Il punto è: e chi resta? Eh già con Andrea Zanzotto si spegne l’ultima voce di una «quarta» generazione lunghissima, che ha contribuito alla fortuna poetica dell’Italia del dopoguerra. Rimane attivo ˗ e vivo – solo Elio Pagliarani: ma è tutta un’altra poesia, erano già lontani tra di loro, nel turbinio letterario del 1963. Il paese alzava il proprio livello culturale e la voce di Zanzotto già si esprimeva su perturbazioni sociali dense di una complessa alienazione vissute, e a volte espresse, nel suo veneto, in una chiara ricerca di sperimentalismo presente già in Da dietro il paesaggio: «Mese di pochi giorni / o tu docile polpa, / chiaro collo curioso / seno caldo che nutre».
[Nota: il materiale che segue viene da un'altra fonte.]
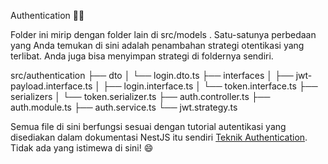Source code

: Authentication 👨‍💻

Folder ini mirip dengan folder lain di src/models .  Satu-satunya perbedaan yang Anda temukan di sini adalah penambahan strategi otentikasi yang terlibat.  Anda juga bisa menyimpan strategi di foldernya sendiri.

src/authentication
├── dto
│   └── login.dto.ts
├── interfaces
│   ├── jwt-payload.interface.ts
│   ├── login.interface.ts
│   └── token.interface.ts
├── serializers
│   └── token.serializer.ts
├── auth.controller.ts
├── auth.module.ts
├── auth.service.ts
└── jwt.strategy.ts

Semua file di sini berfungsi sesuai dengan tutorial autentikasi yang disediakan dalam dokumentasi NestJS itu sendiri [Teknik Authentication](https://docs.nestjs.com/techniques/authentication).  Tidak ada yang istimewa di sini!  😄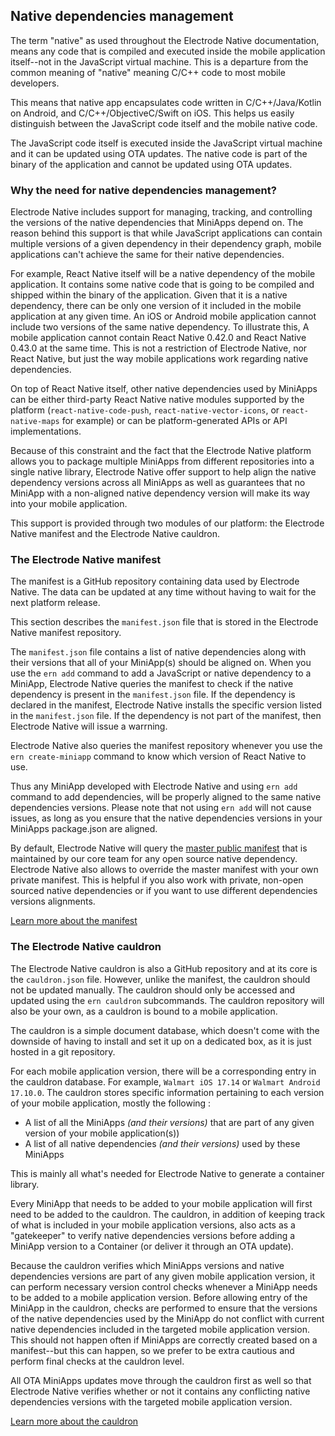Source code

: ## Native dependencies management

The term "native" as used throughout the Electrode Native documentation, means any code that is compiled and executed inside the mobile application itself--not in the JavaScript virtual machine. This is a departure from the common meaning of "native" meaning C/C++ code to most mobile developers.

This means that native app encapsulates code written in C/C++/Java/Kotlin on Android, and C/C++/ObjectiveC/Swift on iOS. This helps us easily distinguish between the JavaScript code itself and the mobile native code.

The JavaScript code itself is executed inside the JavaScript virtual machine and it can be updated using OTA updates.
The native code is part of the binary of the application and cannot be updated using OTA updates.

### Why the need for native dependencies management?

Electrode Native includes support for managing, tracking, and controlling the versions of the native dependencies that MiniApps depend on. The reason behind this support is that while JavaScript applications can contain multiple versions of a given dependency in their dependency graph, mobile applications can't achieve the same for their native dependencies.

For example, React Native itself will be a native dependency of the mobile application. It contains some native code that is going to be compiled and shipped within the binary of the application. Given that it is a native dependency, there can be only one version of it included in the mobile application at any given time. An iOS or Android mobile application cannot include two versions of the same native dependency. To illustrate this, A mobile application cannot contain React Native 0.42.0 and React Native 0.43.0 at the same time. This is not a restriction of Electrode Native, nor React Native, but just the way mobile applications work regarding native dependencies.

On top of React Native itself, other native dependencies used by MiniApps can be either third-party React Native native modules supported by the platform (`react-native-code-push`, `react-native-vector-icons`, or `react-native-maps` for example) or can be platform-generated APIs or API implementations.

Because of this constraint and the fact that the Electrode Native platform allows you to package multiple MiniApps from different repositories into a single native library, Electrode Native offer support to help align the native dependency versions across all MiniApps as well as guarantees that no MiniApp with a non-aligned native dependency version will make its way into your mobile application.

This support is provided through two modules of our platform: the Electrode Native manifest and the Electrode Native cauldron.

### The Electrode Native manifest

The manifest is a GitHub repository containing data used by Electrode Native. The data can be updated at any time without having to wait for the next platform release.

This section describes the `manifest.json` file that is stored in the Electrode Native manifest repository.

The `manifest.json` file contains a list of native dependencies along with their versions that all of your MiniApp(s) should be aligned on. When you use the `ern add` command to add a JavaScript or native dependency to a MiniApp, Electrode Native queries the manifest to check if the native dependency is present in the `manifest.json` file. If the dependency is declared in the manifest, Electrode Native installs the specific version listed in the `manifest.json` file. If the dependency is not part of the manifest, then Electrode Native will issue a warrning.

Electrode Native also queries the manifest repository whenever you use the `ern create-miniapp` command to know which version of React Native to use.

Thus any MiniApp developed with Electrode Native and using `ern add` command to add dependencies, will be properly aligned to the same native dependencies versions. Please note that not using `ern add` will not cause issues, as long as you ensure that the native dependencies versions in your MiniApps package.json are aligned.

By default, Electrode Native will query the [master public manifest](https://github.com/electrode-io/electrode-native-manifest/blob/master/manifest.json) that is maintained by our core team for any open source native dependency. Electrode Native also allows to override the master  manifest with your own private manifest. This is helpful if you also work with private, non-open sourced native dependencies or if you want to use different dependencies versions alignments.

[Learn more about the manifest](../platform-parts/manifest/index.md)

### The Electrode Native cauldron

The Electrode Native cauldron is also a GitHub repository and at its core is the `cauldron.json` file. However, unlike the manifest, the cauldron should not be updated manually. The cauldron should only be accessed and updated using the `ern cauldron` subcommands. The cauldron repository will also be your own, as a cauldron is bound to a mobile application.

The cauldron is a simple document database, which doesn't come with the downside of having to install and set it up on a dedicated box, as it is just hosted in a git repository.

For each mobile application version, there will be a corresponding entry in the cauldron database. For example, `Walmart iOS 17.14` or `Walmart Android 17.10.0`.
The cauldron stores specific information pertaining to each version of your mobile application, mostly the following :

- A list of all the MiniApps _(and their versions)_ that are part of any given version of your mobile application(s))
- A list of all native dependencies _(and their versions)_ used by these MiniApps

This is mainly all what's needed for Electrode Native to generate a container library.

Every MiniApp that needs to be added to your mobile application will first need to be added to the cauldron. The cauldron, in addition of keeping track of what is included in your mobile application versions, also acts as a "gatekeeper" to verify native dependencies versions before adding a MiniApp version to a Container (or deliver it through an OTA update).

Because the cauldron verifies which MiniApps versions and native dependencies versions are part of any given mobile application version, it can perform necessary version control checks whenever a MiniApp needs to be added to a mobile application version. Before allowing entry of the MiniApp in the cauldron, checks are performed to ensure that the versions of the native dependencies used by the MiniApp do not conflict with current native dependencies included in the targeted mobile application version. This should not happen often if MiniApps are correctly created based on a manifest--but this can happen, so we prefer to be extra cautious and perform final checks at the cauldron level.

All OTA MiniApps updates move through the cauldron first as well so that Electrode Native verifies whether or not it contains any conflicting native dependencies versions with the targeted mobile application version.

[Learn more about the cauldron](../platform-parts/cauldron/index.md)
Certo. Non tutto è stato positivo, si pensi a Vocativo, colmo di stilemi ermetici fin troppo fuori d’uso: i plurali emblematici, la continua aggettivazione capziosa, e le fin troppo usate analogie. Il vero momento di svolta è in Ecloghe, dove la letteratura, la lingua diventano espressione totalizzante dell’io e, come ha detto Agosti, il suo critico più puntuale e completo, «il significante non è più collettivo a un significato… ma si istituisce esso stesso come depositario e produttore di senso» e, in un certo senso, l’io-poetico sembra slegarsi ad ogni esperienza rendendo il linguaggio esplosivo e distante. La continua sperimentazione, e il nuovo ruolo del significante, lo porterà ad utilizzare elementi grammaticali in modo copioso e altamente estremo: i morfemi che assumono lo statuto delle parole piene, «volare è un insetto, issimo», le parti del discorso che scambiano i propri ruoli, «E ogni ha in sé la sua piccola teodicea». Il vero peso di Zanzotto nella cultura poetica italiana è nella più alta sperimentazione. Negli ultimi anni si era avvicinato al cristianesimo; anche in questo caso tramite la sperimentazione assistiamo all’avvicinamento al carattere della trasformazione tipica della cristianità: la pars destruens «male s’aggancia / il fatto semantico al fatto fonematico».

Un poeta che come ha detto Montale «suggestiona potentemente e agisce come una droga sull’intelletto giudicante del lettore». In poche righe, in una pagina, parlare di chi ha attraversato un secolo non è mai facile, quella di Montale mi sembra la sintesi migliore. Andrea Zanzotto è morto martedì, i suoi versi in un clima profetico, come sempre, qualche tempo fa avevano sentenziato: «Siamo ridotti a così maligne ore / da chiedere implorare / il ritorno della morte / come male minore». Spero che il suo sguardo sulla società si sia spento senza rabbia ma con una qualche lontana speranza.